+++ Data supplied

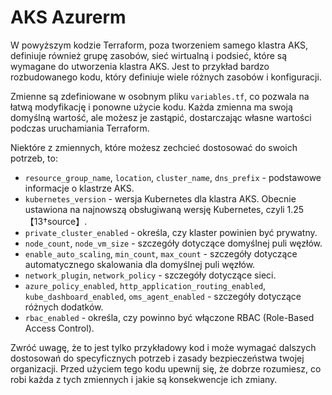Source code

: <h1>AKS Azurerm</h1>


W powyższym kodzie Terraform, poza tworzeniem samego klastra AKS, definiuje również grupę zasobów, sieć wirtualną i podsieć, które są wymagane do utworzenia klastra AKS. Jest to przykład bardzo rozbudowanego kodu, który definiuje wiele różnych zasobów i konfiguracji.

Zmienne są zdefiniowane w osobnym pliku `variables.tf`, co pozwala na łatwą modyfikację i ponowne użycie kodu. Każda zmienna ma swoją domyślną wartość, ale możesz je zastąpić, dostarczając własne wartości podczas uruchamiania Terraform.

Niektóre z zmiennych, które możesz zechcieć dostosować do swoich potrzeb, to:

- `resource_group_name`, `location`, `cluster_name`, `dns_prefix` - podstawowe informacje o klastrze AKS.
- `kubernetes_version` - wersja Kubernetes dla klastra AKS. Obecnie ustawiona na najnowszą obsługiwaną wersję Kubernetes, czyli 1.25【13†source】.
- `private_cluster_enabled` - określa, czy klaster powinien być prywatny.
- `node_count`, `node_vm_size` - szczegóły dotyczące domyślnej puli węzłów.
- `enable_auto_scaling`, `min_count`, `max_count` - szczegóły dotyczące automatycznego skalowania dla domyślnej puli węzłów.
- `network_plugin`, `network_policy` - szczegóły dotyczące sieci.
- `azure_policy_enabled`, `http_application_routing_enabled`, `kube_dashboard_enabled`, `oms_agent_enabled` - szczegóły dotyczące różnych dodatków.
- `rbac_enabled` - określa, czy powinno być włączone RBAC (Role-Based Access Control).

Zwróć uwagę, że to jest tylko przykładowy kod i może wymagać dalszych dostosowań do specyficznych potrzeb i zasady bezpieczeństwa twojej organizacji. Przed użyciem tego kodu upewnij się, że dobrze rozumiesz, co robi każda z tych zmiennych i jakie są konsekwencje ich zmiany.
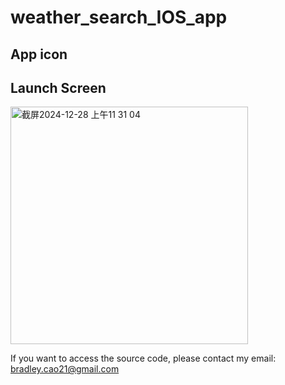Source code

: # weather_search_IOS_app

## App icon


## Launch Screen
<img width="380" alt="截屏2024-12-28 上午11 31 04" src="https://github.com/user-attachments/assets/e15f6bc0-9262-4bc9-b18b-ac27c6e3c252" />



If you want to access the source code, please contact my email: bradley.cao21@gmail.com
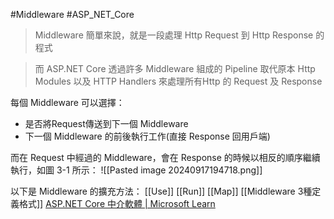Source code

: #Middleware #ASP_NET_Core 
> Middleware 簡單來說，就是一段處理 Http Request 到 Http Response 的程式

> 而 ASP.NET Core 透過許多 Middleware 組成的 Pipeline 取代原本 Http Modules 以及 HTTP Handlers 來處理所有Http 的 Request 及 Response

每個 Middleware 可以選擇：
 - 是否將Request傳送到下一個 Middleware
 - 下一個 Middleware 的前後執行工作(直接 Response 回用戶端)

而在 Request 中經過的 Middleware，會在 Response 的時候以相反的順序繼續執行，如圖 3-1 所示：
![[Pasted image 20240917194718.png]]

以下是 Middleware 的擴充方法：
[[Use]]
[[Run]]
[[Map]]
[[Middleware 3種定義格式]]
[ASP.NET Core 中介軟體 | Microsoft Learn](https://learn.microsoft.com/zh-tw/aspnet/core/fundamentals/middleware/?view=aspnetcore-6.0#built-in-middleware-1)
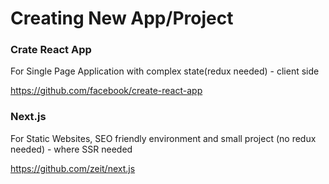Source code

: # Creating New App/Project

### Crate React App
For Single Page Application with complex state(redux needed) - client side

https://github.com/facebook/create-react-app


### Next.js
For Static Websites, SEO friendly environment and small project (no redux needed) - where SSR needed

https://github.com/zeit/next.js
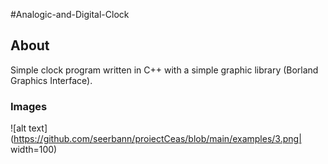#Analogic-and-Digital-Clock

## About  
 Simple clock program written in C++ with a simple graphic library (Borland Graphics Interface).


### Images

![alt text](https://github.com/seerbann/proiectCeas/blob/main/examples/3.png| width=100)


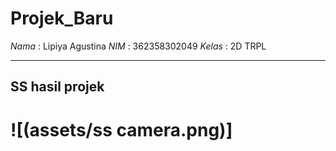 # Projek_Baru

*Nama*  : Lipiya Agustina
*NIM*   : 362358302049
*Kelas* : 2D TRPL

---

## SS hasil projek

# ![(assets/ss camera.png)]
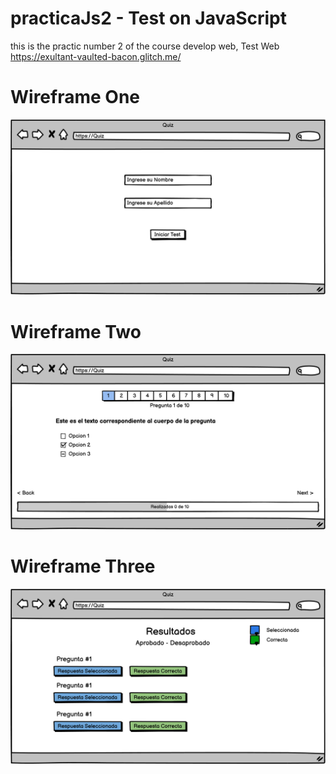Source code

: # practicaJs2 - Test on JavaScript
this is the practic number 2 of the course develop web, Test Web https://exultant-vaulted-bacon.glitch.me/
# Wireframe One
![wireframe one](/public/img/wf1.png)

# Wireframe Two
![wireframe two](/public/img/wf2.png)

# Wireframe Three
![wireframe three](/public/img/wf3.png)
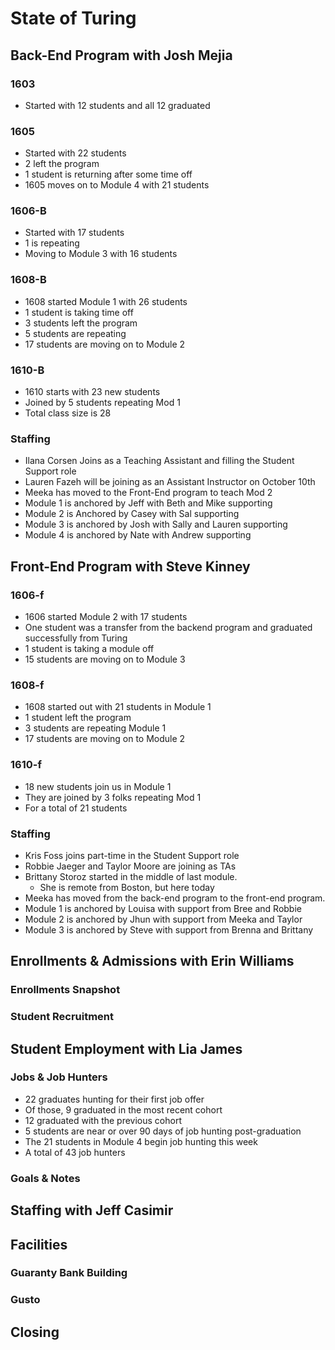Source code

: # State of Turing

## Back-End Program with Josh Mejia

### 1603

- Started with 12 students and all 12 graduated

### 1605

- Started with 22 students
- 2 left the program
- 1 student is returning after some time off
- 1605 moves on to Module 4 with 21 students

### 1606-B

- Started with 17 students
- 1 is repeating
- Moving to Module 3 with 16 students

### 1608-B

- 1608 started Module 1 with 26 students
- 1 student is taking time off
- 3 students left the program
- 5 students are repeating
- 17 students are moving on to Module 2

### 1610-B

- 1610 starts with 23 new students
- Joined by 5 students repeating Mod 1
- Total class size is 28

### Staffing

- Ilana Corsen Joins as a Teaching Assistant and filling the Student Support role
- Lauren Fazeh will be joining as an Assistant Instructor on October 10th
- Meeka has moved to the Front-End program to teach Mod 2
- Module 1 is anchored by Jeff with Beth and Mike supporting
- Module 2 is Anchored by Casey with Sal supporting
- Module 3 is anchored by Josh with Sally and Lauren supporting
- Module 4 is anchored by Nate with Andrew supporting

## Front-End Program with Steve Kinney

### 1606-f

- 1606 started Module 2 with 17 students
- One student was a transfer from the backend program and graduated successfully from Turing
- 1 student is taking a module off
- 15 students are moving on to Module 3

### 1608-f

- 1608 started out with 21 students in Module 1
- 1 student left the program
- 3 students are repeating Module 1
- 17 students  are moving on to Module 2

### 1610-f

- 18 new students join us in Module 1
- They are joined by 3 folks repeating Mod 1
- For a total of 21 students

### Staffing

- Kris Foss joins part-time in the Student Support role
- Robbie Jaeger and Taylor Moore are joining as TAs
- Brittany Storoz started in the middle of last module.
  - She is remote from Boston, but here today
- Meeka has moved from the back-end program to the front-end program.
- Module 1 is anchored by Louisa with support from Bree and Robbie
- Module 2 is anchored by Jhun with support from Meeka and Taylor
- Module 3 is anchored by Steve with support from Brenna and Brittany

## Enrollments & Admissions with Erin Williams

### Enrollments Snapshot

### Student Recruitment

## Student Employment with Lia James

### Jobs & Job Hunters
- 22 graduates hunting for their first job offer
- Of those, 9 graduated in the most recent cohort
- 12 graduated with the previous cohort
- 5 students are near or over 90 days of job hunting post-graduation
- The 21 students in Module 4 begin job hunting this week
- A total of 43 job hunters

### Goals & Notes

## Staffing with Jeff Casimir

## Facilities

### Guaranty Bank Building

### Gusto

## Closing
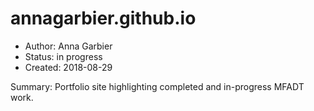 # annagarbier.github.io

* Author: Anna Garbier
* Status: in progress
* Created: 2018-08-29

Summary: Portfolio site highlighting completed and in-progress MFADT work.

++++++

Set the listing down verbatim, excluding pictures.

Source code

: <h1>AKS Azurerm</h1>


W powyższym kodzie Terraform, poza tworzeniem samego klastra AKS, definiuje również grupę zasobów, sieć wirtualną i podsieć, które są wymagane do utworzenia klastra AKS. Jest to przykład bardzo rozbudowanego kodu, który definiuje wiele różnych zasobów i konfiguracji.

Zmienne są zdefiniowane w osobnym pliku `variables.tf`, co pozwala na łatwą modyfikację i ponowne użycie kodu. Każda zmienna ma swoją domyślną wartość, ale możesz je zastąpić, dostarczając własne wartości podczas uruchamiania Terraform.

Niektóre z zmiennych, które możesz zechcieć dostosować do swoich potrzeb, to:

- `resource_group_name`, `location`, `cluster_name`, `dns_prefix` - podstawowe informacje o klastrze AKS.
- `kubernetes_version` - wersja Kubernetes dla klastra AKS. Obecnie ustawiona na najnowszą obsługiwaną wersję Kubernetes, czyli 1.25【13†source】.
- `private_cluster_enabled` - określa, czy klaster powinien być prywatny.
- `node_count`, `node_vm_size` - szczegóły dotyczące domyślnej puli węzłów.
- `enable_auto_scaling`, `min_count`, `max_count` - szczegóły dotyczące automatycznego skalowania dla domyślnej puli węzłów.
- `network_plugin`, `network_policy` - szczegóły dotyczące sieci.
- `azure_policy_enabled`, `http_application_routing_enabled`, `kube_dashboard_enabled`, `oms_agent_enabled` - szczegóły dotyczące różnych dodatków.
- `rbac_enabled` - określa, czy powinno być włączone RBAC (Role-Based Access Control).

Zwróć uwagę, że to jest tylko przykładowy kod i może wymagać dalszych dostosowań do specyficznych potrzeb i zasady bezpieczeństwa twojej organizacji. Przed użyciem tego kodu upewnij się, że dobrze rozumiesz, co robi każda z tych zmiennych i jakie są konsekwencje ich zmiany.
Source code

: # weather_search_IOS_app

## App icon


## Launch Screen
<img width="380" alt="截屏2024-12-28 上午11 31 04" src="https://github.com/user-attachments/assets/e15f6bc0-9262-4bc9-b18b-ac27c6e3c252" />



If you want to access the source code, please contact my email: bradley.cao21@gmail.com
Source code

: #Middleware #ASP_NET_Core 
> Middleware 簡單來說，就是一段處理 Http Request 到 Http Response 的程式

> 而 ASP.NET Core 透過許多 Middleware 組成的 Pipeline 取代原本 Http Modules 以及 HTTP Handlers 來處理所有Http 的 Request 及 Response

每個 Middleware 可以選擇：
 - 是否將Request傳送到下一個 Middleware
 - 下一個 Middleware 的前後執行工作(直接 Response 回用戶端)

而在 Request 中經過的 Middleware，會在 Response 的時候以相反的順序繼續執行，如圖 3-1 所示：
![[Pasted image 20240917194718.png]]

以下是 Middleware 的擴充方法：
[[Use]]
[[Run]]
[[Map]]
[[Middleware 3種定義格式]]
[ASP.NET Core 中介軟體 | Microsoft Learn](https://learn.microsoft.com/zh-tw/aspnet/core/fundamentals/middleware/?view=aspnetcore-6.0#built-in-middleware-1)
Source code

: # Creating New App/Project

### Crate React App
For Single Page Application with complex state(redux needed) - client side

https://github.com/facebook/create-react-app


### Next.js
For Static Websites, SEO friendly environment and small project (no redux needed) - where SSR needed

https://github.com/zeit/next.js
#Analogic-and-Digital-Clock

## About  
 Simple clock program written in C++ with a simple graphic library (Borland Graphics Interface).


### Images

![alt text](https://github.com/seerbann/proiectCeas/blob/main/examples/3.png| width=100)


 # Projek_Baru

*Nama*  : Lipiya Agustina
*NIM*   : 362358302049
*Kelas* : 2D TRPL

---

## SS hasil projek

# ![(assets/ss camera.png)]
Source code

: # practicaJs2 - Test on JavaScript
this is the practic number 2 of the course develop web, Test Web https://exultant-vaulted-bacon.glitch.me/
# Wireframe One
![wireframe one](/public/img/wf1.png)

# Wireframe Two
![wireframe two](/public/img/wf2.png)

# Wireframe Three
![wireframe three](/public/img/wf3.png)
Source code

: # State of Turing

## Back-End Program with Josh Mejia

### 1603

- Started with 12 students and all 12 graduated

### 1605

- Started with 22 students
- 2 left the program
- 1 student is returning after some time off
- 1605 moves on to Module 4 with 21 students

### 1606-B

- Started with 17 students
- 1 is repeating
- Moving to Module 3 with 16 students

### 1608-B

- 1608 started Module 1 with 26 students
- 1 student is taking time off
- 3 students left the program
- 5 students are repeating
- 17 students are moving on to Module 2

### 1610-B

- 1610 starts with 23 new students
- Joined by 5 students repeating Mod 1
- Total class size is 28

### Staffing

- Ilana Corsen Joins as a Teaching Assistant and filling the Student Support role
- Lauren Fazeh will be joining as an Assistant Instructor on October 10th
- Meeka has moved to the Front-End program to teach Mod 2
- Module 1 is anchored by Jeff with Beth and Mike supporting
- Module 2 is Anchored by Casey with Sal supporting
- Module 3 is anchored by Josh with Sally and Lauren supporting
- Module 4 is anchored by Nate with Andrew supporting

## Front-End Program with Steve Kinney

### 1606-f

- 1606 started Module 2 with 17 students
- One student was a transfer from the backend program and graduated successfully from Turing
- 1 student is taking a module off
- 15 students are moving on to Module 3

### 1608-f

- 1608 started out with 21 students in Module 1
- 1 student left the program
- 3 students are repeating Module 1
- 17 students  are moving on to Module 2

### 1610-f

- 18 new students join us in Module 1
- They are joined by 3 folks repeating Mod 1
- For a total of 21 students

### Staffing

- Kris Foss joins part-time in the Student Support role
- Robbie Jaeger and Taylor Moore are joining as TAs
- Brittany Storoz started in the middle of last module.
  - She is remote from Boston, but here today
- Meeka has moved from the back-end program to the front-end program.
- Module 1 is anchored by Louisa with support from Bree and Robbie
- Module 2 is anchored by Jhun with support from Meeka and Taylor
- Module 3 is anchored by Steve with support from Brenna and Brittany

## Enrollments & Admissions with Erin Williams

### Enrollments Snapshot

### Student Recruitment

## Student Employment with Lia James

### Jobs & Job Hunters
- 22 graduates hunting for their first job offer
- Of those, 9 graduated in the most recent cohort
- 12 graduated with the previous cohort
- 5 students are near or over 90 days of job hunting post-graduation
- The 21 students in Module 4 begin job hunting this week
- A total of 43 job hunters

### Goals & Notes

## Staffing with Jeff Casimir

## Facilities

### Guaranty Bank Building

### Gusto

## Closing
 # annagarbier.github.io

* Author: Anna Garbier
* Status: in progress
* Created: 2018-08-29

Summary: Portfolio site highlighting completed and in-progress MFADT work.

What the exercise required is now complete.